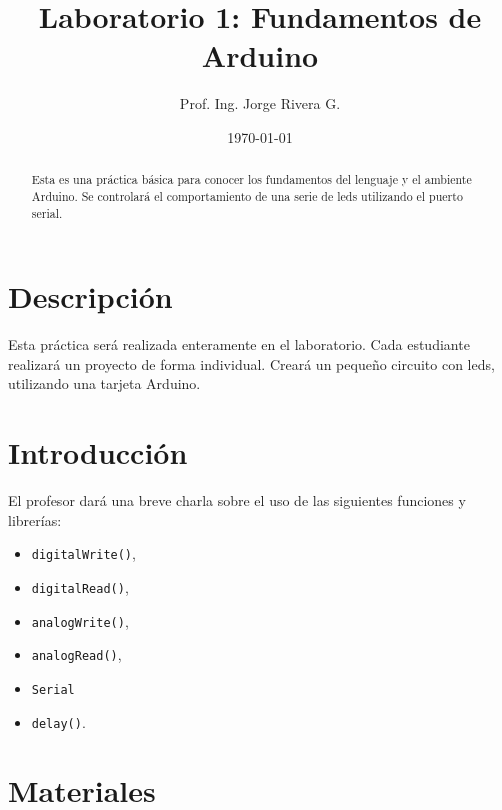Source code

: \documentclass[12pt,letterpaper]{IEEEtran}
\title{Laboratorio 1: Fundamentos de Arduino}
\author{Prof. Ing. Jorge Rivera G.}
\date{\today}
\begin{document}

\renewcommand{\leftmark}{UNIVERSIDAD LATINA DE COSTA RICA -- BINGE-61 MICROCONTROLADORES}

\maketitle


\begin{abstract}
Esta es una práctica básica para conocer los fundamentos del lenguaje y el ambiente Arduino. Se controlará el comportamiento de una serie de leds utilizando el puerto serial.
\end{abstract}
\section{Descripción}

Esta práctica será realizada enteramente en el laboratorio. Cada estudiante realizará un proyecto de forma individual. Creará un pequeño circuito con leds, utilizando una tarjeta Arduino.




\section{Introducción}

El profesor dará una breve charla sobre el uso de las siguientes funciones y librerías:
\begin{itemize}
\item  \texttt{digitalWrite()},
\item  \texttt{digitalRead()},
\item  \texttt{analogWrite()},
\item  \texttt{analogRead()},
\item  \texttt{Serial}
\item  \texttt{delay()}.

\end{itemize}
\section{Materiales}
\end{document}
+ + + +
■ HOW TO COMPLETE THIS TASK
Without the pictures, restate all of the entries word for word.

■ OUTPUT BELOW
Source code

: \documentclass[12pt,letterpaper]{IEEEtran}
\title{Laboratorio 1: Fundamentos de Arduino}
\author{Prof. Ing. Jorge Rivera G.}
\date{\today}
\begin{document}

\renewcommand{\leftmark}{UNIVERSIDAD LATINA DE COSTA RICA -- BINGE-61 MICROCONTROLADORES}

\maketitle


\begin{abstract}
Esta es una práctica básica para conocer los fundamentos del lenguaje y el ambiente Arduino. Se controlará el comportamiento de una serie de leds utilizando el puerto serial.
\end{abstract}
\section{Descripción}

Esta práctica será realizada enteramente en el laboratorio. Cada estudiante realizará un proyecto de forma individual. Creará un pequeño circuito con leds, utilizando una tarjeta Arduino.




\section{Introducción}

El profesor dará una breve charla sobre el uso de las siguientes funciones y librerías:
\begin{itemize}
\item  \texttt{digitalWrite()},
\item  \texttt{digitalRead()},
\item  \texttt{analogWrite()},
\item  \texttt{analogRead()},
\item  \texttt{Serial}
\item  \texttt{delay()}.

\end{itemize}
\section{Materiales}
\end{document}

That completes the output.